* _About this exercise_: When a line of the records contains "labs", copy it.
Source data START
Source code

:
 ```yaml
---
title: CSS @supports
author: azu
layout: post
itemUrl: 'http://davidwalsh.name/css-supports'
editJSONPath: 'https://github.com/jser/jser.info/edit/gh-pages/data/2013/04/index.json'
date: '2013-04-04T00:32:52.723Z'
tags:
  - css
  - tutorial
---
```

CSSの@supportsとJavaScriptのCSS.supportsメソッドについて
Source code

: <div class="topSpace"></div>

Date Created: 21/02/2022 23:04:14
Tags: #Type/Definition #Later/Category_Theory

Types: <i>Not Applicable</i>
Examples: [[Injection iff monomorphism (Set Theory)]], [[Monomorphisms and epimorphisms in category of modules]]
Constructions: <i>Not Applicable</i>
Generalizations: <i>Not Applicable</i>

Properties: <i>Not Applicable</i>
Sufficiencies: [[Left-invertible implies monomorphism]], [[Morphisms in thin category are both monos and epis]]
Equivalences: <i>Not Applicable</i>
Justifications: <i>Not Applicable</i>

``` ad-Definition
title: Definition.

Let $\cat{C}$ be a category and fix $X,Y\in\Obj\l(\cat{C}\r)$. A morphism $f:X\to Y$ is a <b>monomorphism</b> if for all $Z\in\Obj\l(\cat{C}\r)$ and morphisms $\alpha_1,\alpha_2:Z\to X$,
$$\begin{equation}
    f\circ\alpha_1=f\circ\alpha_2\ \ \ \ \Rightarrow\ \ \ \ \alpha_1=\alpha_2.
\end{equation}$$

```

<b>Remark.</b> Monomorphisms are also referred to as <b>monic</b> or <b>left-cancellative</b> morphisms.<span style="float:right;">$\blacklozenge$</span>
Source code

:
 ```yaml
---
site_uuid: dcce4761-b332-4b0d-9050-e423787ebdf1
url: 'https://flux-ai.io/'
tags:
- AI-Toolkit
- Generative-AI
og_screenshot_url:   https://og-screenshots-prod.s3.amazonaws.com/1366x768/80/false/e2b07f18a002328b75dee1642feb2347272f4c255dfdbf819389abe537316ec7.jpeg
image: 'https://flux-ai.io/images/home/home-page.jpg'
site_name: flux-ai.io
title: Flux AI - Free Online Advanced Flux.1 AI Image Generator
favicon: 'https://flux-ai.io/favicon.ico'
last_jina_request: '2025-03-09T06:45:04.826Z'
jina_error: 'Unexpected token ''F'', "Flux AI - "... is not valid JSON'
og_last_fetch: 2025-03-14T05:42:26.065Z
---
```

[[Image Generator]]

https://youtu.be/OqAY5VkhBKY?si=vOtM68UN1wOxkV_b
Source data END
Source data START
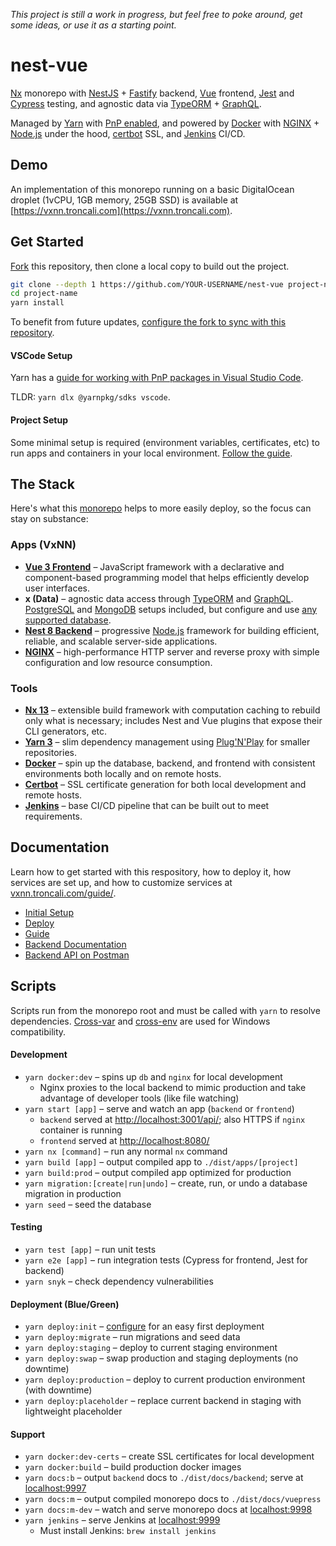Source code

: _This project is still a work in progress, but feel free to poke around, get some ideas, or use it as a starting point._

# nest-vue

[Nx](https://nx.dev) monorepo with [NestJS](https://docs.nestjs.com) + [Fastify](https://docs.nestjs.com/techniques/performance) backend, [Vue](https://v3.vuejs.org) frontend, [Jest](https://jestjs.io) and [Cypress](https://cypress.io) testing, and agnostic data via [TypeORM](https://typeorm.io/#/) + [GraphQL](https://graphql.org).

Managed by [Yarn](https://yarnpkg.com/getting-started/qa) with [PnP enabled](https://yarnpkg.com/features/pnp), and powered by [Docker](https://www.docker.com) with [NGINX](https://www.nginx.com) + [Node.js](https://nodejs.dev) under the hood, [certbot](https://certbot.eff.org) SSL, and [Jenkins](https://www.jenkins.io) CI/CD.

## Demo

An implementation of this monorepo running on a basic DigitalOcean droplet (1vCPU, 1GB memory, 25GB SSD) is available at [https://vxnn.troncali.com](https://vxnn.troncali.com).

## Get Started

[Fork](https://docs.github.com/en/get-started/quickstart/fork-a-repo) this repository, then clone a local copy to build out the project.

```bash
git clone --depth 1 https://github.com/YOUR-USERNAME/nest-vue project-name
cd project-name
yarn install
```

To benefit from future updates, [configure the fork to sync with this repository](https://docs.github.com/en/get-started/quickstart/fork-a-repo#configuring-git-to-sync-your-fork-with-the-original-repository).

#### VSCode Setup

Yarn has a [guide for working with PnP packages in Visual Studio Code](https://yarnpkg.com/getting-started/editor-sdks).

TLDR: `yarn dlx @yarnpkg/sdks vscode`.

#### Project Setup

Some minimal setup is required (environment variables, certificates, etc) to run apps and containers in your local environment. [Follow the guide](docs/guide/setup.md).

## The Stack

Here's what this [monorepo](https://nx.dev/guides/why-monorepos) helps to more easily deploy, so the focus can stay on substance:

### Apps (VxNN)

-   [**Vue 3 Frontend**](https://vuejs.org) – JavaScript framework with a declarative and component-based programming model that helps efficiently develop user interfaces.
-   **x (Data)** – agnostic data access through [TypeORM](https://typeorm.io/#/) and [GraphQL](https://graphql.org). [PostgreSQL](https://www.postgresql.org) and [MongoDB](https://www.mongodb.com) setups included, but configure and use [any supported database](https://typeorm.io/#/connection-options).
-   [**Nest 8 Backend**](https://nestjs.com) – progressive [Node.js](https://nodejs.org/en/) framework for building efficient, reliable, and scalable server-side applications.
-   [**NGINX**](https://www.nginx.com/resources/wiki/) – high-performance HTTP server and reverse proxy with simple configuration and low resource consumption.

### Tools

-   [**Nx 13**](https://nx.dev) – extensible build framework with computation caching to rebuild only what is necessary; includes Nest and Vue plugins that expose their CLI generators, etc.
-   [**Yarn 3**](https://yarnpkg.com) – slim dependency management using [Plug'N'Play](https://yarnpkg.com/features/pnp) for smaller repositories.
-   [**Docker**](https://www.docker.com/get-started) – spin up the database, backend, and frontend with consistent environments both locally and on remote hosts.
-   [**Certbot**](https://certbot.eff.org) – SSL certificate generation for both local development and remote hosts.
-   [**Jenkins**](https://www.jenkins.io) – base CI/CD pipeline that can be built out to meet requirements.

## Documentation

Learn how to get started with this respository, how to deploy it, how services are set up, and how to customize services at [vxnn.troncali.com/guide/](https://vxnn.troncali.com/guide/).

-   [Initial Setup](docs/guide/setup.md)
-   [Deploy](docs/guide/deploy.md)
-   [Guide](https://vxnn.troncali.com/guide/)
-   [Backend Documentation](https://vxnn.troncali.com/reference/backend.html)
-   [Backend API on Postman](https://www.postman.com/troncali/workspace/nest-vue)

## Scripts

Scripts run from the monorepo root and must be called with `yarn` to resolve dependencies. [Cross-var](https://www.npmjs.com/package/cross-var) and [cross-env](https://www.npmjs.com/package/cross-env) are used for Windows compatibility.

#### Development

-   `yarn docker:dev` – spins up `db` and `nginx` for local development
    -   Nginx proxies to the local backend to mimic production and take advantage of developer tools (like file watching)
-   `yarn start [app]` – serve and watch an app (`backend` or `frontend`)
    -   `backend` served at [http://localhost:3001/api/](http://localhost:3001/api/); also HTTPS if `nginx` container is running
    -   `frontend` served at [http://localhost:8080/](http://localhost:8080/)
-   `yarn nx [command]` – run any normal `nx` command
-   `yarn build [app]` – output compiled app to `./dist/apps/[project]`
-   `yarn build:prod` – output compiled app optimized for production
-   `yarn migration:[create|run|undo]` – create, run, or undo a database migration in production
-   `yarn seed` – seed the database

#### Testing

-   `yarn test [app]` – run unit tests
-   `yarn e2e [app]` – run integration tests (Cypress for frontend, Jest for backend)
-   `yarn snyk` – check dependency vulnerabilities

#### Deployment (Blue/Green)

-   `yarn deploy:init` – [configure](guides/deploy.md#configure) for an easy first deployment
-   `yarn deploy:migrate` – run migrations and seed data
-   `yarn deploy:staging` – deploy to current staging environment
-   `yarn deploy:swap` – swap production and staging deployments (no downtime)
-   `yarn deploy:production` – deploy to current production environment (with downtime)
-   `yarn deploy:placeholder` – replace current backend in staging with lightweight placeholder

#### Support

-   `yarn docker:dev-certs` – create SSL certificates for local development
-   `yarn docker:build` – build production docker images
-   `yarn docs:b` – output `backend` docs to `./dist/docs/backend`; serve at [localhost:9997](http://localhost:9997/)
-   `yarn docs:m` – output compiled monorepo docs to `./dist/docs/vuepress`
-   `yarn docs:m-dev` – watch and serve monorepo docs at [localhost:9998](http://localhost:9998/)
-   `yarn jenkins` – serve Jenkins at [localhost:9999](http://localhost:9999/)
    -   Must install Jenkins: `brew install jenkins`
Source data END
Source data START
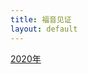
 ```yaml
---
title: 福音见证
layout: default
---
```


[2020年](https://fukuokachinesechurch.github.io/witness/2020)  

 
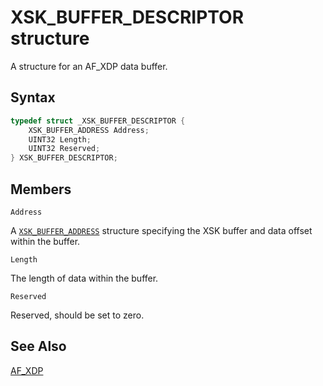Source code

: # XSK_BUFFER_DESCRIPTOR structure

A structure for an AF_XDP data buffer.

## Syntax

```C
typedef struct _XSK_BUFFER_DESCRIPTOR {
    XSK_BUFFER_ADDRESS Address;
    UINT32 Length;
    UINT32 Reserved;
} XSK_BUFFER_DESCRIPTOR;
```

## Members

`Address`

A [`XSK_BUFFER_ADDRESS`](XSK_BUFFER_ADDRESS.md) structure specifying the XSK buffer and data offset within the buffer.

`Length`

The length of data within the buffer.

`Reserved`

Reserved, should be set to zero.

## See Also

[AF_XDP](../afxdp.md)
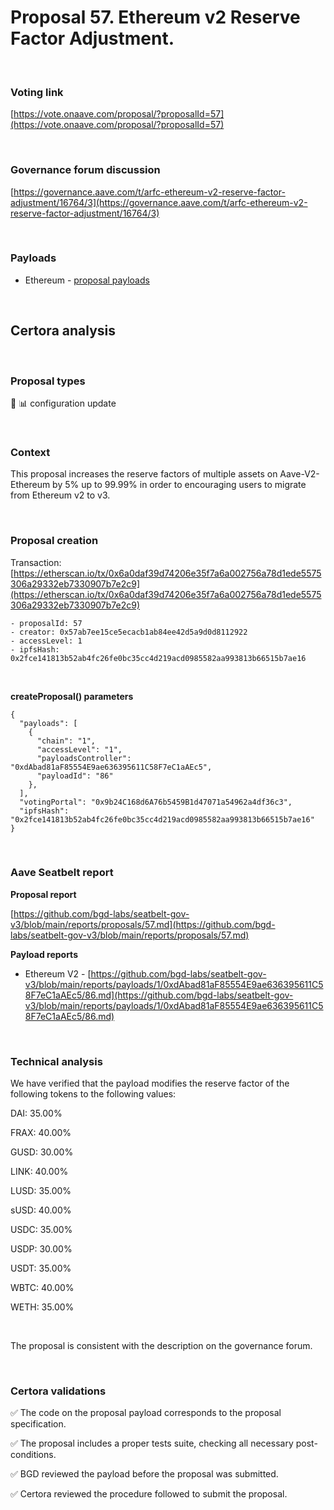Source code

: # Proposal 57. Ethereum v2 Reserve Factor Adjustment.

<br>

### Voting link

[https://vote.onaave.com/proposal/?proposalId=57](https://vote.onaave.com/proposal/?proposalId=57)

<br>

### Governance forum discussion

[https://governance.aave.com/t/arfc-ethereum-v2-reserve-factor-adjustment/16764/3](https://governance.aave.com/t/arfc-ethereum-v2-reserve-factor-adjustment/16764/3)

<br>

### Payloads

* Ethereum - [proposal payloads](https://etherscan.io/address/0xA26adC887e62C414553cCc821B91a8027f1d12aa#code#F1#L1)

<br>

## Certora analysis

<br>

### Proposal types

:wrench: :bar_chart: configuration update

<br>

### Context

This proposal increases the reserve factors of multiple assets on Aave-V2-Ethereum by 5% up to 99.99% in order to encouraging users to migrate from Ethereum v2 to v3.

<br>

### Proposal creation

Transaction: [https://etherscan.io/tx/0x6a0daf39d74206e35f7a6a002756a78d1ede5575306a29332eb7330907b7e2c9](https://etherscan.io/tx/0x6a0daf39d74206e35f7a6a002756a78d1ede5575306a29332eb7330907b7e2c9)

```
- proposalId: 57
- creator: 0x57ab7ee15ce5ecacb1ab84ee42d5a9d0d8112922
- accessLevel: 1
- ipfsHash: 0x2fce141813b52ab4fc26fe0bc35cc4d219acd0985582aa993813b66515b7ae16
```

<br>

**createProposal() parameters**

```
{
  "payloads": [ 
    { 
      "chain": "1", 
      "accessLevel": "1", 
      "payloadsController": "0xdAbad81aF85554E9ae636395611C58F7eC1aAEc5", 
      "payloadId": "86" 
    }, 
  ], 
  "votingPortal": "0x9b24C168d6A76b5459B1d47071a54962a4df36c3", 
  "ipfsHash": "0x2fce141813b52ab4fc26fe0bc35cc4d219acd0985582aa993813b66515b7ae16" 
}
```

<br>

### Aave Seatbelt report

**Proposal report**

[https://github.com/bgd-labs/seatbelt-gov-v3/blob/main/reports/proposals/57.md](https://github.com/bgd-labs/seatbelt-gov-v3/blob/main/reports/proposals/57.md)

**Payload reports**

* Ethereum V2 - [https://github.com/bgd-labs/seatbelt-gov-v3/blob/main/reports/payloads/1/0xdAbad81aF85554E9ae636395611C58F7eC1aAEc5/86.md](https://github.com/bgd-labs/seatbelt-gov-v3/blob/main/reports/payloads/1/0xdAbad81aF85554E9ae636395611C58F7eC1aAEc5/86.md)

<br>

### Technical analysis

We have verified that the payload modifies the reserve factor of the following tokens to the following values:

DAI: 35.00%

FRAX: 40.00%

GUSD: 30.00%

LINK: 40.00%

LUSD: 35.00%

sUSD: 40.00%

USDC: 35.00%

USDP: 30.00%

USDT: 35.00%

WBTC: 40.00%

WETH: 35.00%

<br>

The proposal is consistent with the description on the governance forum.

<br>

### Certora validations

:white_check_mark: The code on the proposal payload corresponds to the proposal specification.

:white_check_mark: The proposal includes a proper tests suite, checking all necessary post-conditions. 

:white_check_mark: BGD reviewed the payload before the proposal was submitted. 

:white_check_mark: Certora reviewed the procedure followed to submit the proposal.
Source data END
* _Output below_:
[https://github.com/bgd-labs/seatbelt-gov-v3/blob/main/reports/proposals/57.md](https://github.com/bgd-labs/seatbelt-gov-v3/blob/main/reports/proposals/57.md)
* Ethereum V2 - [https://github.com/bgd-labs/seatbelt-gov-v3/blob/main/reports/payloads/1/0xdAbad81aF85554E9ae636395611C58F7eC1aAEc5/86.md](https://github.com/bgd-labs/seatbelt-gov-v3/blob/main/reports/payloads/1/0xdAbad81aF85554E9ae636395611C58F7eC1aAEc5/86.md)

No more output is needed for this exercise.